J’ai couru vers lui et j’ai pointé mon « pistolet » sur lui. « Ne bouge pas ! » ai-je chuchoté. « Qui es-tu ? »
« Agent spécial Quatorze », a dit le garçon en faisant semblant de tousser.
« Pourquoi tu ne me l’as pas dit ? Je suis l’Agent spécial Dix-sept. Nous ne sommes pas ennemis ! »
« Prends ces bandages », a dit le garçon. Il a tendu la main. Elle était vide. « Si tu arrêtes le saignement, ça ira. »
« Où est-ce que je t’ai touché ? »
« Ici », a dit le garçon en montrant son cœur.
« Ne bouge pas », ai-je dit.
C’était le premier chapitre de l’histoire des Agents spéciaux Quatorze et Dix-sept. Au cours des heures suivantes, nous avons combattu des terroristes (les autres voyageurs), des robots (la machine de nettoyage) et des extraterrestres (le personnel de l’aéroport). Ensemble, nous avons sauvé le monde.

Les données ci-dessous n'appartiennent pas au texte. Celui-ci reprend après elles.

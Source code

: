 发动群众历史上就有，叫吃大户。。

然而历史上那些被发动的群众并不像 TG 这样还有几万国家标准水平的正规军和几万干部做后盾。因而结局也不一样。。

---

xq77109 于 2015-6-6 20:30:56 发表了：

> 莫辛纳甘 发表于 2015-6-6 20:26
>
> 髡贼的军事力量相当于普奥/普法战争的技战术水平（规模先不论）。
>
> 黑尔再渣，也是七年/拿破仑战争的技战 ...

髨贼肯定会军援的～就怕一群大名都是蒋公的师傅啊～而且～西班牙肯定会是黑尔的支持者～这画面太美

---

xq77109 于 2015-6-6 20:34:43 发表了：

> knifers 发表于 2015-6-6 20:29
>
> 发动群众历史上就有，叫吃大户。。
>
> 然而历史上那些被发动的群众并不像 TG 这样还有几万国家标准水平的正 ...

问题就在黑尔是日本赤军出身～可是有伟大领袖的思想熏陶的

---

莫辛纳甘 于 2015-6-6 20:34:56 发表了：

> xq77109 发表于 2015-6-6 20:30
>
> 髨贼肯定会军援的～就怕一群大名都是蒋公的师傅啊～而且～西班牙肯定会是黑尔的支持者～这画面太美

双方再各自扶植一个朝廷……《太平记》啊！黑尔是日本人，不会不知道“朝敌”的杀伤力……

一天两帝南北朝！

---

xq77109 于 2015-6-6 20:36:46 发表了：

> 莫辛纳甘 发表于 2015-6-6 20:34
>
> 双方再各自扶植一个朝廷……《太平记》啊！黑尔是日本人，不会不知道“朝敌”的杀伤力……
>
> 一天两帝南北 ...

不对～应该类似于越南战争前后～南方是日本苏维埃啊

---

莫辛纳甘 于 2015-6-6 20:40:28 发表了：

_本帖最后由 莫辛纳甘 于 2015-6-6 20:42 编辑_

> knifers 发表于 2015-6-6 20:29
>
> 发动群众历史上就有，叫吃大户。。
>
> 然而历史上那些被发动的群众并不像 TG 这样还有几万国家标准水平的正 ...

Le lendemain matin, nous nous sommes réveillés avant tout le monde. Nous avons parcouru l’aéroport de long en large ensemble, en parlant et en regardant toutes les boutiques. Nous avons passé beaucoup de temps dans un magasin de jouets.
« Quand je serai grand, j’aurai une grande maison, avec des jouets dans chaque pièce », a dit le garçon.
« Je viendrai te rendre visite. Mais seulement si tu as un train miniature. »
« Bien sûr que j’aurai un train miniature. Et plein de petites voitures. »
« Génial ! »
« Te voilà ! » a dit ma mère en entrant dans le magasin.
Elle m’a pris la main. La mère du garçon était arrivée elle aussi. Elle a pris la main du garçon.
« On peut prendre ça ? » a demandé le garçon en montrant un jouet du doigt.
Sa mère l’a regardé rapidement. « C’est trop cher », a-t-elle dit.
« Chérie, notre vol part bientôt », a dit ma mère. « Il faut qu’on y aille. »
« Viens », ai-je dit au garçon. « On peut s’asseoir l’un à côté de l’autre dans l’avion. »
La mère du garçon m’a regardée. « Nous ne prenons pas le même vol que vous, ma chérie », a-t-elle dit gentiment. « Notre vol part dans trois heures. »
« Allez, on est en retard », a insisté ma mère.
Elle me tirait par le bras. J’ai continué à regarder le garçon pendant que je m’éloignais. Il avait l’air triste, mais je ne le voyais pas bien. J’avais les larmes aux yeux.
J’ai continué à pleurer, en silence, dans la file d’attente à la porte trente-deux. Puis j’ai vu le garçon courir vers moi. J’ai vite essuyé mes larmes.
Il a tendu la main. Il y avait une bague en plastique dedans.
« C’était le jouet le moins cher du magasin », a-t-il dit. « Maman en a acheté une pour moi, et une pour toi. »
J’ai pris la bague et je l’ai mise. Le garçon m’a souri. Ses yeux avaient l’air humides aussi. Puis il est parti en courant.
À cette époque-là, il n’y avait pas de téléphones portables. Il n’y avait ni e-mail, ni réseaux sociaux. Il n’y avait pas Internet. Je n’ai jamais revu le garçon, mais j’ai porté la bague jusqu’à ce qu’elle se casse.
Encore aujourd’hui, je m’imagine visiter sa maison. La porte s’ouvre. « Je t’ai enfin trouvé, Agent spécial Quatorze », dis-je. Nous ne nous sommes jamais dit nos prénoms.
(Inspiré de l’expérience de l’utilisateur “shastaxc” sur Reddit. Des détails ont été changés ou inventés.)